In seguito gli “impegnati” si disimpegnano, mentre Baglioni allunga il suo talento su tutti i temi della modernità, pur continuando a darmi una mano, parlando con linguaggi che posso capire (e sommamente ammirare) dei temi a me più ostici delle emozioni, delle intimità, del sangue e della carne.

Diventerà il più bravo. Lo percepirò meritevole del titolo di “vate” che si dette a Carducci. Lo seguirò ovunque con l’affetto che si deve a un fratello e con l’orgogliosa percezione di condividere il mio tempo di vita con uno dei grandi di una storia della nostra lingua e della nostra arte che comincia 700 anni fa con Dante e arriva a lui in poche decine di passaggi.

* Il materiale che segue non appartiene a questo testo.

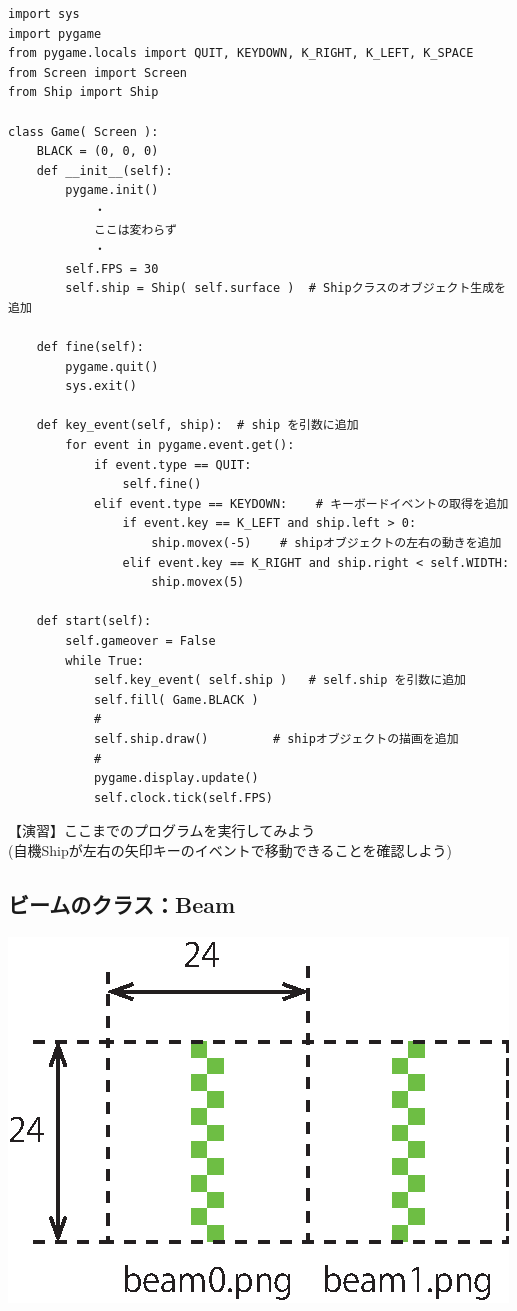 \documentclass[uplatex,a4paper,11pt,oneside,openany]{jsbook}
\begin{document}
\begin{lstlisting}[caption=Gameクラス（shipオブジェクトを追加）,label=p001-1]
import sys
import pygame
from pygame.locals import QUIT, KEYDOWN, K_RIGHT, K_LEFT, K_SPACE
from Screen import Screen
from Ship import Ship

class Game( Screen ):
    BLACK = (0, 0, 0)
    def __init__(self):
        pygame.init()
            ・
            ここは変わらず
            ・
        self.FPS = 30
        self.ship = Ship( self.surface )  # Shipクラスのオブジェクト生成を追加

    def fine(self):
        pygame.quit()
        sys.exit()

    def key_event(self, ship):  # ship を引数に追加
        for event in pygame.event.get():
            if event.type == QUIT:
                self.fine()
            elif event.type == KEYDOWN:    # キーボードイベントの取得を追加
                if event.key == K_LEFT and ship.left > 0:
                    ship.movex(-5)    # shipオブジェクトの左右の動きを追加
                elif event.key == K_RIGHT and ship.right < self.WIDTH:
                    ship.movex(5)

    def start(self):
        self.gameover = False
        while True:
            self.key_event( self.ship )   # self.ship を引数に追加
            self.fill( Game.BLACK )
            #
            self.ship.draw()         # shipオブジェクトの描画を追加
            #
            pygame.display.update()
            self.clock.tick(self.FPS)
\end{lstlisting}

【演習】ここまでのプログラムを実行してみよう\\(自機Shipが左右の矢印キーのイベントで移動できることを確認しよう)

\subsection{ビームのクラス：Beam}

\begin{center}
  \includegraphics[width=0.3\hsize]{figures/eps/beam0.eps}
\end{center}
\end{document}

Oggi le barriere non sono più così nette. “Impegno” può intendersi come una forma progressista di educazione sentimentale, etica, ambientale, civica, sessuale. Si può fare la rivoluzione non solo perseguendo un grande obiettivo di trasformazione del sistema economico. Si possono condurre anche rivoluzioni personali, di coppia, di famiglia, di piccole comunità aziendali, sportive, di volontariato…. E, tante volte, sono proprio le parole dei cantanti più capaci e popolari ad ispirarle.

Nel 1989 i concerti di Bruce Springsteen e di altre rock star, tenuti a Berlino Ovest, e amplificati in modo da poter essere sentiti anche all’Est, saranno carburante per l’incendio della rivoluzione pacifica che abbatterà il Muro e la Cortina di Ferro.

“Una canzone non potrà mai cambiar la vita…” Forse quella volta il “maestro” Claudio si era sbagliato. Forse si può. Strada facendo, di esempi, ne abbiamo visti molti.